◆ WHAT YOU HAVE TO DO:
Find every line in the entries that holds the string "elements" and report it.

◆ DATA FOR THIS EXERCISE:
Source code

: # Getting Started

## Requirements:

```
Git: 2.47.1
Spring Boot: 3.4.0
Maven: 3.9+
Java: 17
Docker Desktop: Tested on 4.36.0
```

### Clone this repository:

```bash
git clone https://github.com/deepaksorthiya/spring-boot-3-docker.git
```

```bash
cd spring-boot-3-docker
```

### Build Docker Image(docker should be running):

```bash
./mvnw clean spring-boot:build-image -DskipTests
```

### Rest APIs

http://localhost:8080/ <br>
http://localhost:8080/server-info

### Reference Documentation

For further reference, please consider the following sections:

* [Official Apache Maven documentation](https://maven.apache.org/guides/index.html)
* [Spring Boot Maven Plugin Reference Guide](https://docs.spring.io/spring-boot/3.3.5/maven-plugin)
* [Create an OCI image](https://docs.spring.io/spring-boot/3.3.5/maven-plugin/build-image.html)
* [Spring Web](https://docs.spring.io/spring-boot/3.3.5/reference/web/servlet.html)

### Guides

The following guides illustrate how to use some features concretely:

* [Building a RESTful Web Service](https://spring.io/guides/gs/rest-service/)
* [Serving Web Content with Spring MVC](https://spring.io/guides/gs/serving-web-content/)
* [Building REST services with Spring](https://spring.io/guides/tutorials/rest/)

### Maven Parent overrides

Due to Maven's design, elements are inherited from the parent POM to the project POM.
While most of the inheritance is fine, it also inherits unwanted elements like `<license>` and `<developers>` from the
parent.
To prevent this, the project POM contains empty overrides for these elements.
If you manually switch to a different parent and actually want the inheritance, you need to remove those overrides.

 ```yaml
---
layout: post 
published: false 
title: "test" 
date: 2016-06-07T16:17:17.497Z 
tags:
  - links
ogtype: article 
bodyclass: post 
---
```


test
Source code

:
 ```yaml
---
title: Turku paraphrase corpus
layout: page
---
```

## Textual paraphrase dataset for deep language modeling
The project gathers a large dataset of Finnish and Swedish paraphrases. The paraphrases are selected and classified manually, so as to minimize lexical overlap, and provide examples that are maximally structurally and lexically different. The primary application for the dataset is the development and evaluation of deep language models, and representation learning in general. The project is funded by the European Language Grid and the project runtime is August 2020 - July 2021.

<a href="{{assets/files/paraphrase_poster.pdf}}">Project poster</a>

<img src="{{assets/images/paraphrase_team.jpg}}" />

◆ RESPONSE AREA:
Due to Maven's design, elements are inherited from the parent POM to the project POM.
While most of the inheritance is fine, it also inherits unwanted elements like `<license>` and `<developers>` from the
To prevent this, the project POM contains empty overrides for these elements.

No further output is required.